I don't think this is fully accurate (or at least not what was
intended), the VFIO device can be configured any time up until the VM
mlx5 driver reaches the device startup.
Is something preventing this? Did we accidentally cache the migratable
flag in vfio or something??
I don't think so, I think this was just the policy we had decided
relative to profiling VFs when they're created rather than providing a
means to do it though a common vfio variant driver interface[1].

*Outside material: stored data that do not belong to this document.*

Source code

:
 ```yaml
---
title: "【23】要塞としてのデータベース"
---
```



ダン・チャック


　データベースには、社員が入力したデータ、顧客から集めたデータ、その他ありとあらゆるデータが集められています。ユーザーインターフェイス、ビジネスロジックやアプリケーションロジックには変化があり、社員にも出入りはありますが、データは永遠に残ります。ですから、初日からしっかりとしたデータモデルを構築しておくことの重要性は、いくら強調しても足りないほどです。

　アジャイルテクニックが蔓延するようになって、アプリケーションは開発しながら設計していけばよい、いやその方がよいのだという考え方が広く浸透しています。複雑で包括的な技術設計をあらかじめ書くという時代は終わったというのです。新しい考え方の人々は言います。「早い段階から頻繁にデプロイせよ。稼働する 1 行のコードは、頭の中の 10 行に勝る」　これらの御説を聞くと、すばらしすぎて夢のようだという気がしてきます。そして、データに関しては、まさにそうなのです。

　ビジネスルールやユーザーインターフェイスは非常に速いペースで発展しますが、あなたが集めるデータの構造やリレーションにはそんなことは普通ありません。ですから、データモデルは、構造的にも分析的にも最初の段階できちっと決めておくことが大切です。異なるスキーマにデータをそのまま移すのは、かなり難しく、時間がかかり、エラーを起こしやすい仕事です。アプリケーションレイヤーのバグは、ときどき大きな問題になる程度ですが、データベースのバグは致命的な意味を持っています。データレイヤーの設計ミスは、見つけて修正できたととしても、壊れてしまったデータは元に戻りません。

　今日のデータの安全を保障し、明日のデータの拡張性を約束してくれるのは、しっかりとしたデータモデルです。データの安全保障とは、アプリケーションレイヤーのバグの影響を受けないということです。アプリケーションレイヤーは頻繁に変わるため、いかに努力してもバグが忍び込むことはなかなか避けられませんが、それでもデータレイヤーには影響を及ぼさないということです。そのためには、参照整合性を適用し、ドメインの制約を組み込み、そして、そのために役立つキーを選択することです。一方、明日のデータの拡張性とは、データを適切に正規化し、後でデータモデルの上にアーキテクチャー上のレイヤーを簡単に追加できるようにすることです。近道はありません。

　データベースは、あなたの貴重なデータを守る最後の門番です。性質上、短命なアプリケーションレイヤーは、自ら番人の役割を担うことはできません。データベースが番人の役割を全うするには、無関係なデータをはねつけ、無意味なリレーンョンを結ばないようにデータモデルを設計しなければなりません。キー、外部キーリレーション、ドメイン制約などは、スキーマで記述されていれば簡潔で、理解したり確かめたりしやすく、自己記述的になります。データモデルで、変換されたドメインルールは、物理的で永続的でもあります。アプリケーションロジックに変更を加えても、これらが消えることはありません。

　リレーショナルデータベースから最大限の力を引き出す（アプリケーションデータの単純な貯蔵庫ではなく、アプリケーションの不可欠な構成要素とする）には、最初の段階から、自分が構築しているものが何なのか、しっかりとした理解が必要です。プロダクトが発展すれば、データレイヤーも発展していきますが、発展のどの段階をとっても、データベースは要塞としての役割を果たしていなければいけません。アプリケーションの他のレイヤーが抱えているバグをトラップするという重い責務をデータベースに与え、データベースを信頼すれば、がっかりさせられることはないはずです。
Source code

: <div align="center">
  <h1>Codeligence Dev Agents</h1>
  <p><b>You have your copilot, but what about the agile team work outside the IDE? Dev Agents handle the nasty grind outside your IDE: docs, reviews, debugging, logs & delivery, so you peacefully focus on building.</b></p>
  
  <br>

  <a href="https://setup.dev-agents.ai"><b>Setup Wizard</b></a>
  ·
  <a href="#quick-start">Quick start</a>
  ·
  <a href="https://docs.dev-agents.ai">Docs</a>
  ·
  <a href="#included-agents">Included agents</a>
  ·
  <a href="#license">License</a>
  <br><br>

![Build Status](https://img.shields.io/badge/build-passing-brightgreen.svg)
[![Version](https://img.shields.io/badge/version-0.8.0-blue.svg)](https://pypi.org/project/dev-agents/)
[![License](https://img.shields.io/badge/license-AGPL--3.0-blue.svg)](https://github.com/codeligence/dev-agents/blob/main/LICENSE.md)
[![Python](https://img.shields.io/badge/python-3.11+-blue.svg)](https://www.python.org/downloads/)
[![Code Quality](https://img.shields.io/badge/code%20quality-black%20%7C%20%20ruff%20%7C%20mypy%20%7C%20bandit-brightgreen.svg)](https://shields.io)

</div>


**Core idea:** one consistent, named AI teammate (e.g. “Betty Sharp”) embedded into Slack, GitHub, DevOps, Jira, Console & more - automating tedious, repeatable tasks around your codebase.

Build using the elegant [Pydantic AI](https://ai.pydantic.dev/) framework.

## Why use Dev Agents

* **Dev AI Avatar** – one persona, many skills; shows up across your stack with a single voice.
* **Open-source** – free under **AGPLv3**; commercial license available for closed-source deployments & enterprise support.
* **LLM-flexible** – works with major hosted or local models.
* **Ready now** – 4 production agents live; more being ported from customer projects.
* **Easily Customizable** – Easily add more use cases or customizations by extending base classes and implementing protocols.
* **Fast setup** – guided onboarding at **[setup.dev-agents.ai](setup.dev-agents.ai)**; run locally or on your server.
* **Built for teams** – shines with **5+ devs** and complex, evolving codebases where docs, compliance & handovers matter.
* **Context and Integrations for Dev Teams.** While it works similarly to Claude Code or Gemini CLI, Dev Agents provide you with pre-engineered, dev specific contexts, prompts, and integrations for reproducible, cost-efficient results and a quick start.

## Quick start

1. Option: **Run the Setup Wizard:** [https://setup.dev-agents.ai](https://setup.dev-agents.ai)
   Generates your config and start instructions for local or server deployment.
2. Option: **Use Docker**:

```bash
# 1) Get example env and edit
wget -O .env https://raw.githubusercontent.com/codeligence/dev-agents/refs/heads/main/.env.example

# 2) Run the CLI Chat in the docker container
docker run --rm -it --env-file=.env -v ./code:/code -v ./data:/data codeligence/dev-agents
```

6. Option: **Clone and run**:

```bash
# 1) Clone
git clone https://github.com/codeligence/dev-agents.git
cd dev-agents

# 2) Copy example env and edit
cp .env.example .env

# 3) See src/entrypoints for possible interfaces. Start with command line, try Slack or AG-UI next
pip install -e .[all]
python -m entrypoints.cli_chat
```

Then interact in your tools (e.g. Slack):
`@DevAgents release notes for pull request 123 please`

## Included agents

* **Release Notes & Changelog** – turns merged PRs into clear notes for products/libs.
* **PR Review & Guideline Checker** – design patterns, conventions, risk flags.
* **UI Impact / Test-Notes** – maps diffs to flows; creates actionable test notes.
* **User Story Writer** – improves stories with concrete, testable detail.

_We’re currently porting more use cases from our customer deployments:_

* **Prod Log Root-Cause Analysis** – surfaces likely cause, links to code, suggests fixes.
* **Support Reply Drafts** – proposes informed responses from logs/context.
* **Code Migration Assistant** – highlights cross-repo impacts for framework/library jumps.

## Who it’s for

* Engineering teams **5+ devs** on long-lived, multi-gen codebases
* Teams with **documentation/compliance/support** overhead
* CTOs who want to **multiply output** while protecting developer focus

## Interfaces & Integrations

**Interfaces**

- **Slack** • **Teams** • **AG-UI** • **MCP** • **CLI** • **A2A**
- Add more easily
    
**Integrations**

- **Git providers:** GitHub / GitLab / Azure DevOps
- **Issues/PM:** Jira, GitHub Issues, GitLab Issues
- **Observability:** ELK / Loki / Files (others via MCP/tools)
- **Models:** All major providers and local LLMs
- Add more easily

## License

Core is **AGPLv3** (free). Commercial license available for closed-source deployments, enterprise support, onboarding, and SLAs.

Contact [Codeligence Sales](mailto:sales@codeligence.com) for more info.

Turns out that yes, migration support needs to be established at probe
time. vfio_pci_core_register_device() expects migration_flags,
mig_ops, and log_ops to all be established by this point, which for
mlx5-vfio-pci occurs when the .init function calls
mlx5vf_cmd_set_migratable().
So the VF does indeed need to be "profiled" to enabled migration prior
to binding to the mlx5-vfio-pci driver in order to report support.

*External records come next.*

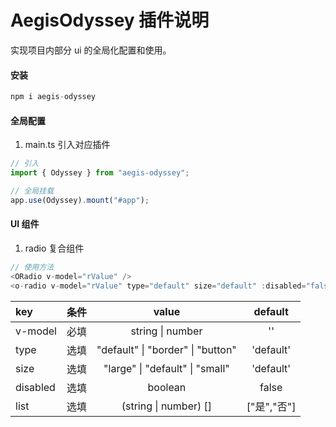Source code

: # AegisOdyssey 插件说明

实现项目内部分 ui 的全局化配置和使用。

#### 安装

```javascript
npm i aegis-odyssey
```

#### 全局配置

1. main.ts 引入对应插件

```javascript
// 引入
import { Odyssey } from "aegis-odyssey";

// 全局挂载
app.use(Odyssey).mount("#app");
```

#### UI 组件

1. radio 复合组件

```javascript
// 使用方法
<ORadio v-model="rValue" />
<o-radio v-model="rValue" type="default" size="default" :disabled="false" :list=['是','否'] />
```

| key      | 条件 |                   value                   |   default   |
| :------- | :--: | :---------------------------------------: | :---------: |
| v-model  | 必填 |           string &#124; number            |     ''      |
| type     | 选填 | "default" &#124; "border" &#124; "button" |  'default'  |
| size     | 选填 |  "large" &#124; "default" &#124; "small"  |  'default'  |
| disabled | 选填 |                  boolean                  |    false    |
| list     | 选填 |         (string &#124; number) []         | ["是","否"] |
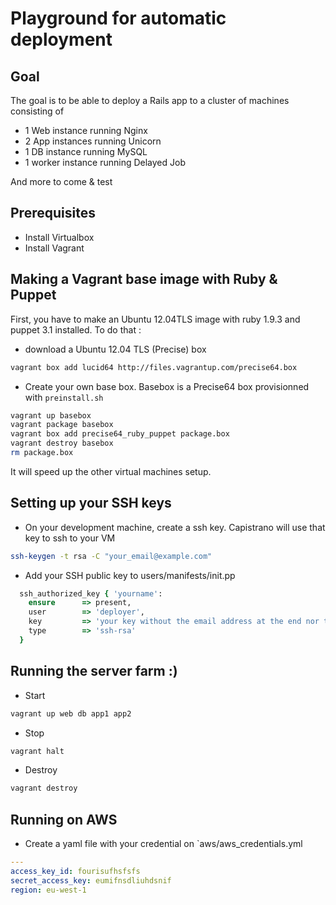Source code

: # Playground for automatic deployment

## Goal
The goal is to be able to deploy a Rails app to a cluster of machines consisting of
- 1 Web instance running Nginx
- 2 App instances running Unicorn
- 1 DB instance running MySQL
- 1 worker instance running Delayed Job

And more to come & test

## Prerequisites
* Install Virtualbox
* Install Vagrant

## Making a Vagrant base image with Ruby & Puppet

First, you have to make an Ubuntu 12.04TLS image with ruby 1.9.3 and puppet 3.1 installed.
To do that :

* download a Ubuntu 12.04 TLS (Precise) box
```bash
vagrant box add lucid64 http://files.vagrantup.com/precise64.box
```

* Create your own base box. Basebox is a Precise64 box provisionned with `preinstall.sh`
```bash
vagrant up basebox
vagrant package basebox
vagrant box add precise64_ruby_puppet package.box
vagrant destroy basebox
rm package.box
```

It will speed up the other virtual machines setup.

## Setting up your SSH keys

* On your development machine, create a ssh key. Capistrano will use that key to ssh to your VM
```bash
ssh-keygen -t rsa -C "your_email@example.com"
```

* Add your SSH public key to users/manifests/init.pp

```ruby
  ssh_authorized_key { 'yourname':
    ensure      => present,
    user        => 'deployer',
    key         => 'your key without the email address at the end nor the ssh-rsa at the beginning',
    type        => 'ssh-rsa'
  }
```

## Running the server farm :)
* Start
```bash
vagrant up web db app1 app2
```

* Stop
```bash
vagrant halt
```

* Destroy
```bash
vagrant destroy
```

## Running on AWS
* Create a yaml file with your credential on `aws/aws_credentials.yml

```yaml
---
access_key_id: fourisufhsfsfs
secret_access_key: eumifnsdliuhdsnif
region: eu-west-1
```


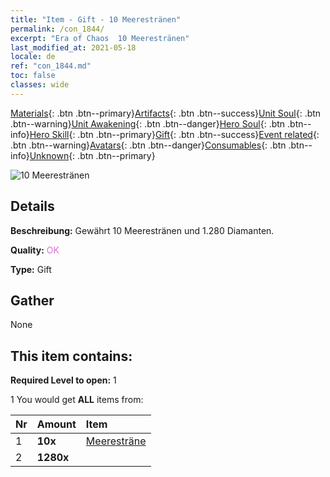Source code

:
 ```yaml
---
title: "Item - Gift - 10 Meerestränen"
permalink: /con_1844/
excerpt: "Era of Chaos  10 Meerestränen"
last_modified_at: 2021-05-18
locale: de
ref: "con_1844.md"
toc: false
classes: wide
---
```

 [Materials](/ItemsDE/){: .btn .btn--primary}[Artifacts](/ItemsDE/Artifacts/){: .btn .btn--success}[Unit Soul](/ItemsDE/UnitSoul/){: .btn .btn--warning}[Unit Awakening](/ItemsDE/UnitAwakening/){: .btn .btn--danger}[Hero Soul](/ItemsDE/HeroSoul/){: .btn .btn--info}[Hero Skill](/ItemsDE/HeroSkill/){: .btn .btn--primary}[Gift](/ItemsDE/Gift/){: .btn .btn--success}[Event related](/ItemsDE/Events/){: .btn .btn--warning}[Avatars](/ItemsDE/Avatars/){: .btn .btn--danger}[Consumables](/ItemsDE/Consumables/){: .btn .btn--info}[Unknown](/ItemsDE/Unknown/){: .btn .btn--primary}

 ![10 Meerestränen](/images/t/i_907466.png)

## Details
 **Beschreibung:** Gewährt 10 Meerestränen und 1.280 Diamanten.

 **Quality:** <span style="color: #DA70D6">OK</span>

 **Type:** Gift

## Gather

  None

## This item contains:

 **Required Level to open:** 1

 1 You would get **ALL** items  from:

  | Nr | Amount |     Item    |
  |:---|:-------|:------------|
  | 1 |  **10x** | [Meeresträne](/ItemsDE/con_955/) |  | 
  | 2 |  **1280x** | <i class="fas fa-gem"/> |  | 
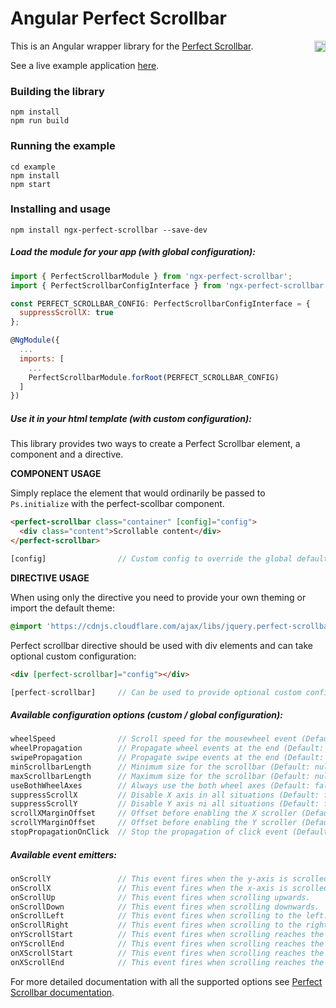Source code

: # Angular Perfect Scrollbar

<a href="https://badge.fury.io/js/ngx-perfect-scrollbar"><img src="https://badge.fury.io/js/ngx-perfect-scrollbar.svg" align="right" alt="npm version" height="18"></a>

This is an Angular wrapper library for the [Perfect Scrollbar](https://noraesae.github.io/perfect-scrollbar/).

See a live example application <a href="https://zefoy.github.io/ngx-perfect-scrollbar/">here</a>.

### Building the library

    npm install
    npm run build

### Running the example

    cd example
    npm install
    npm start

### Installing and usage

    npm install ngx-perfect-scrollbar --save-dev

##### Load the module for your app (with global configuration):

```javascript
import { PerfectScrollbarModule } from 'ngx-perfect-scrollbar';
import { PerfectScrollbarConfigInterface } from 'ngx-perfect-scrollbar';

const PERFECT_SCROLLBAR_CONFIG: PerfectScrollbarConfigInterface = {
  suppressScrollX: true
};

@NgModule({
  ...
  imports: [
    ...
    PerfectScrollbarModule.forRoot(PERFECT_SCROLLBAR_CONFIG)
  ]
})
```

##### Use it in your html template (with custom configuration):

This library provides two ways to create a Perfect Scrollbar element, a component and a directive.

**COMPONENT USAGE**

Simply replace the element that would ordinarily be passed to `Ps.initialize` with the perfect-scollbar component.

```html
<perfect-scrollbar class="container" [config]="config">
  <div class="content">Scrollable content</div>
</perfect-scrollbar>
```

```javascript
[config]                // Custom config to override the global defaults.
```

**DIRECTIVE USAGE**

When using only the directive you need to provide your own theming or import the default theme:

```css
@import 'https://cdnjs.cloudflare.com/ajax/libs/jquery.perfect-scrollbar/0.6.15/css/perfect-scrollbar.min.css';
```

Perfect scrollbar directive should be used with div elements and can take optional custom configuration:

```html
<div [perfect-scrollbar]="config"></div>
```

```javascript
[perfect-scrollbar]     // Can be used to provide optional custom config.
```

##### Available configuration options (custom / global configuration):

```javascript
wheelSpeed              // Scroll speed for the mousewheel event (Default: 1).
wheelPropagation        // Propagate wheel events at the end (Default: false).
swipePropagation        // Propagate swipe events at the end (Default: true).
minScrollbarLength      // Minimum size for the scrollbar (Default: null).
maxScrollbarLength      // Maximum size for the scrollbar (Default: null).
useBothWheelAxes        // Always use the both wheel axes (Default: false).
suppressScrollX         // Disable X axis in all situations (Default: false).
suppressScrollY         // Disable Y axis ni all situations (Default: false).
scrollXMarginOffset     // Offset before enabling the X scroller (Default: 0).
scrollYMarginOffset     // Offset before enabling the Y scroller (Default: 0).
stopPropagationOnClick  // Stop the propagation of click event (Default: true).
```


##### Available event emitters:

```javascript
onScrollY               // This event fires when the y-axis is scrolled in either direction.
onScrollX               // This event fires when the x-axis is scrolled in either direction.
onScrollUp              // This event fires when scrolling upwards.
onScrollDown            // This event fires when scrolling downwards.
onScrollLeft            // This event fires when scrolling to the left.
onScrollRight           // This event fires when scrolling to the right.
onYScrollStart          // This event fires when scrolling reaches the start of the y-axis.
onYScrollEnd            // This event fires when scrolling reaches the end of the y-axis (useful for infinite scroll).
onXScrollStart          // This event fires when scrolling reaches the start of the x-axis.
onXScrollEnd            // This event fires when scrolling reaches the end of the x-axis.
```

For more detailed documentation with all the supported options see [Perfect Scrollbar documentation](https://github.com/noraesae/perfect-scrollbar/).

Right, the 'profiling' of the VF in mlx5 case, need to be done prior to
its probing/binding.
This is achieved today by running 'devlink <xxx> migratable enable' post
of creating the VF.
That also makes me wonder what happens if migration support is disabled
via devlink after binding the VF to mlx5-vfio-pci. Arguably this could
be considered user error,
Yes, this is a clear user error.
but what's the failure mode and support
implication? Thanks,
The user will simply get an error from the firmware, the kernel and
other stuff around will stay safe.
Further details:
In the source side, once the VM will be started the 'disable' itself
will fail as that configuration can't be changed once the VF is
running/active already.
In the target, as it's in a pending mode, the 'disable' will succeed.
However, the migration will just fail later on in the firmware upon
running a migration related command, as expected.